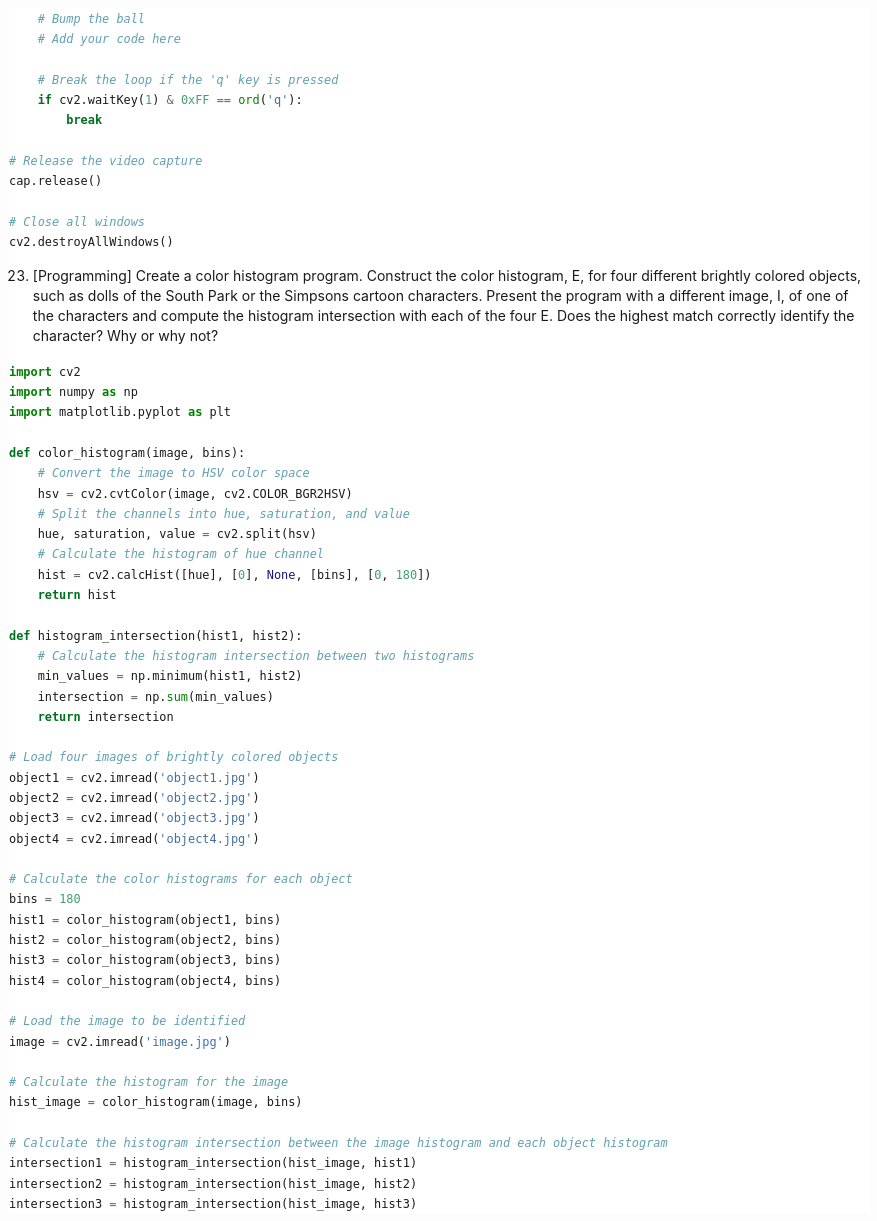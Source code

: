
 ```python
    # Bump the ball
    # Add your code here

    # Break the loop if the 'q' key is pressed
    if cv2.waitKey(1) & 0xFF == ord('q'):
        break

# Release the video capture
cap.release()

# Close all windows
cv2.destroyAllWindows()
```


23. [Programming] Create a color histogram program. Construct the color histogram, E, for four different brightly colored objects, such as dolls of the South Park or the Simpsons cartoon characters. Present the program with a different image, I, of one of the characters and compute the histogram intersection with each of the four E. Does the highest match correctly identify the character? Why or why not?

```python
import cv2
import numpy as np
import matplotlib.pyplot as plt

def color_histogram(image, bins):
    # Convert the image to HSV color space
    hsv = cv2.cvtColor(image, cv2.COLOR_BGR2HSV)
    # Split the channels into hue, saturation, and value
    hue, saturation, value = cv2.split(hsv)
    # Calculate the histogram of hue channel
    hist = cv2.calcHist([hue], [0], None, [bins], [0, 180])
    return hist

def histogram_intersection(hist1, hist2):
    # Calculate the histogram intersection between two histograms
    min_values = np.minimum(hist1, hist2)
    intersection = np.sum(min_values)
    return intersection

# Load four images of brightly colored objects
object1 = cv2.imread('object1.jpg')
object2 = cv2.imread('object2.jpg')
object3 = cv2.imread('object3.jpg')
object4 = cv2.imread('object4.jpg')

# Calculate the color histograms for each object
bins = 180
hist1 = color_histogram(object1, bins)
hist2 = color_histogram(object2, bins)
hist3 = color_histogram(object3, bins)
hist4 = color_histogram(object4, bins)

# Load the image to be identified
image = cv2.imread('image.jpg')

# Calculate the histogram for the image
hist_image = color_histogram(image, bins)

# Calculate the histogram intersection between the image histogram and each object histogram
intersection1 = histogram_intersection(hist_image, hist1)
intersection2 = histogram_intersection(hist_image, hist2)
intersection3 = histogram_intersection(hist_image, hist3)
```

Activity: Before duplicating the entries above, strip out the pictures and keep the rest exact.

Answer space:
Source code

:
 ```python
    # Bump the ball
    # Add your code here

    # Break the loop if the 'q' key is pressed
    if cv2.waitKey(1) & 0xFF == ord('q'):
        break

# Release the video capture
cap.release()

# Close all windows
cv2.destroyAllWindows()
```


23. [Programming] Create a color histogram program. Construct the color histogram, E, for four different brightly colored objects, such as dolls of the South Park or the Simpsons cartoon characters. Present the program with a different image, I, of one of the characters and compute the histogram intersection with each of the four E. Does the highest match correctly identify the character? Why or why not?

```python
import cv2
import numpy as np
import matplotlib.pyplot as plt

def color_histogram(image, bins):
    # Convert the image to HSV color space
    hsv = cv2.cvtColor(image, cv2.COLOR_BGR2HSV)
    # Split the channels into hue, saturation, and value
    hue, saturation, value = cv2.split(hsv)
    # Calculate the histogram of hue channel
    hist = cv2.calcHist([hue], [0], None, [bins], [0, 180])
    return hist

def histogram_intersection(hist1, hist2):
    # Calculate the histogram intersection between two histograms
    min_values = np.minimum(hist1, hist2)
    intersection = np.sum(min_values)
    return intersection

# Load four images of brightly colored objects
object1 = cv2.imread('object1.jpg')
object2 = cv2.imread('object2.jpg')
object3 = cv2.imread('object3.jpg')
object4 = cv2.imread('object4.jpg')

# Calculate the color histograms for each object
bins = 180
hist1 = color_histogram(object1, bins)
hist2 = color_histogram(object2, bins)
hist3 = color_histogram(object3, bins)
hist4 = color_histogram(object4, bins)

# Load the image to be identified
image = cv2.imread('image.jpg')

# Calculate the histogram for the image
hist_image = color_histogram(image, bins)

# Calculate the histogram intersection between the image histogram and each object histogram
intersection1 = histogram_intersection(hist_image, hist1)
intersection2 = histogram_intersection(hist_image, hist2)
intersection3 = histogram_intersection(hist_image, hist3)
```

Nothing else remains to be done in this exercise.